Avant parce que les tribunes de stades ont été un des haut-parleurs des revendications nationalistes ainsi qu’un vivier de recrutement des futurs protagonistes du conflit. Pendant, parce qu’il a permis le maintien de ce que l’auteur appelle une normalité sociale. Jouer au football ayant été un moyen comme un autre de vivre, un peu, comme en temps de paix. Après, enfin, quand il a été un moyen de construction parallèle des nouveaux états proclamés, notamment la Bosnie Herzégovine post accords de Dayton.
Si, aujourd’hui encore, de nombreux passionnés de foot persistent, non sans fondement, à penser qu’une sélection regroupant les meilleurs joueurs de Serbie, Monténégro, Bosnie, Slovénie et Croatie (finaliste à elle seule de la dernière coupe du monde tout de même) serait probablement un candidat au titre à chaque coupe du monde ou Euro, le livre ne s’arrête pas à cela.
En racontant comment Tudjman en Croatie et Milosevic en Serbie ont fait « monter la sauce » du nationalisme via l’instrumentation, assez largement consentie, des groupes ultras ; En racontant comment un ancien joueur comme Pedrag Pasic a créé une école de football accueillant les enfants de toutes les ethnies en plein cœur d’un Sarajevo sous les bombes ; En racontant le cheminement qui a conduit à la création d’un logo utilisant des termes serbes et croates pour la fédération Bosniaque dans un but de rassemblement et encore tout une somme d’autres aspects méconnus, l’auteur nous raconte en filigrane ce qu’était la Yougoslavie de Tito, comment elle a fini par craquer et ce que ses anciennes composantes sont devenues aujourd’hui.

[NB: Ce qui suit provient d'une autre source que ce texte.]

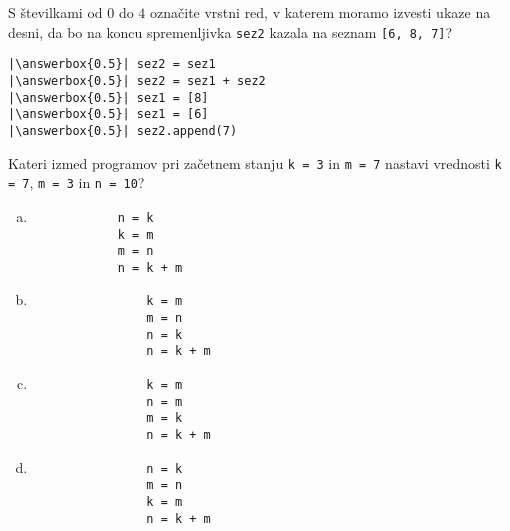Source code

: \documentclass[arhiv, 10pt]{../izpit}
\newcommand{\inlinepy}[1]{\texttt{#1}}
\newcommand{\answerbox}[1]{\framebox{\vphantom{\large M}\hspace{#1cm}}}
\begin{document}
        \naloga*
        \begin{multicols}{2}
        \noindent 
        S številkami od $0$ do $4$ označite vrstni red, v katerem moramo izvesti ukaze na desni, da bo na koncu spremenljivka \inlinepy{sez2} kazala na seznam \inlinepy{[6, 8, 7]}?
    
        \columnbreak
        \noindent
        \begin{verbatim}
|\answerbox{0.5}| sez2 = sez1
|\answerbox{0.5}| sez2 = sez1 + sez2
|\answerbox{0.5}| sez1 = [8]
|\answerbox{0.5}| sez1 = [6]
|\answerbox{0.5}| sez2.append(7)

        \end{verbatim}
        \end{multicols}
    
            
        \naloga*
        
        Kateri izmed programov pri začetnem stanju
            \inlinepy{k = 3} in
            \inlinepy{m = 7}
        nastavi vrednosti
            \inlinepy{k = 7},
            \inlinepy{m = 3} in
            \inlinepy{n = 10}?
    
        \begin{multicols}{4}
        \begin{enumerate}[(a)]
\item 
            \begin{verbatim}
            n = k
            k = m
            m = n
            n = k + m
            \end{verbatim}
        
\item 
                \begin{verbatim}
                k = m
                m = n
                n = k
                n = k + m
                \end{verbatim}
            
\item 
                \begin{verbatim}
                k = m
                n = m
                m = k
                n = k + m
                \end{verbatim}
            
\item 
                \begin{verbatim}
                n = k
                m = n
                k = m
                n = k + m
                \end{verbatim}
            
\end{enumerate}

        \end{multicols}
    
\end{document}
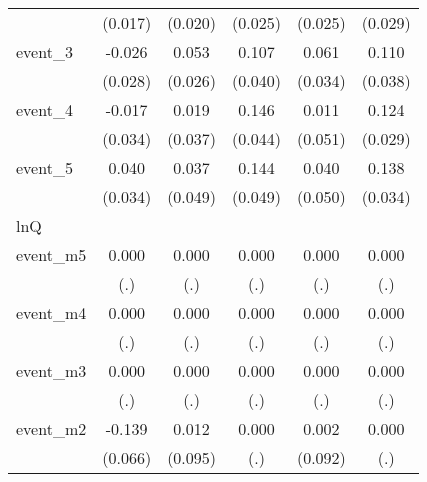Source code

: {\begin{tabular}{l*{5}{c}}
            &     (0.017)         &     (0.020)         &     (0.025)         &     (0.025)         &     (0.029)         \\
[1em]
event\_3     &      -0.026         &       0.053\sym{*}  &       0.107\sym{**} &       0.061         &       0.110\sym{**} \\
            &     (0.028)         &     (0.026)         &     (0.040)         &     (0.034)         &     (0.038)         \\
[1em]
event\_4     &      -0.017         &       0.019         &       0.146\sym{***}&       0.011         &       0.124\sym{***}\\
            &     (0.034)         &     (0.037)         &     (0.044)         &     (0.051)         &     (0.029)         \\
[1em]
event\_5     &       0.040         &       0.037         &       0.144\sym{**} &       0.040         &       0.138\sym{***}\\
            &     (0.034)         &     (0.049)         &     (0.049)         &     (0.050)         &     (0.034)         \\
\hline
lnQ         &                     &                     &                     &                     &                     \\
event\_m5    &       0.000         &       0.000         &       0.000         &       0.000         &       0.000         \\
            &         (.)         &         (.)         &         (.)         &         (.)         &         (.)         \\
[1em]
event\_m4    &       0.000         &       0.000         &       0.000         &       0.000         &       0.000         \\
            &         (.)         &         (.)         &         (.)         &         (.)         &         (.)         \\
[1em]
event\_m3    &       0.000         &       0.000         &       0.000         &       0.000         &       0.000         \\
            &         (.)         &         (.)         &         (.)         &         (.)         &         (.)         \\
[1em]
event\_m2    &      -0.139\sym{*}  &       0.012         &       0.000         &       0.002         &       0.000         \\
            &     (0.066)         &     (0.095)         &         (.)         &     (0.092)         &         (.)         \\

\end{tabular}}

Là où l’excellent livre de Gigi Riva Le dernier penalty se concentrait avant tout sur l’équipe nationale et sa place de sélection pluriethnique dans un pays en pleine autodestruction, Le football et le chaos yougoslave nous raconte lui l’histoire de la fin d’un pays, des causes aux résultats, via le prisme du football.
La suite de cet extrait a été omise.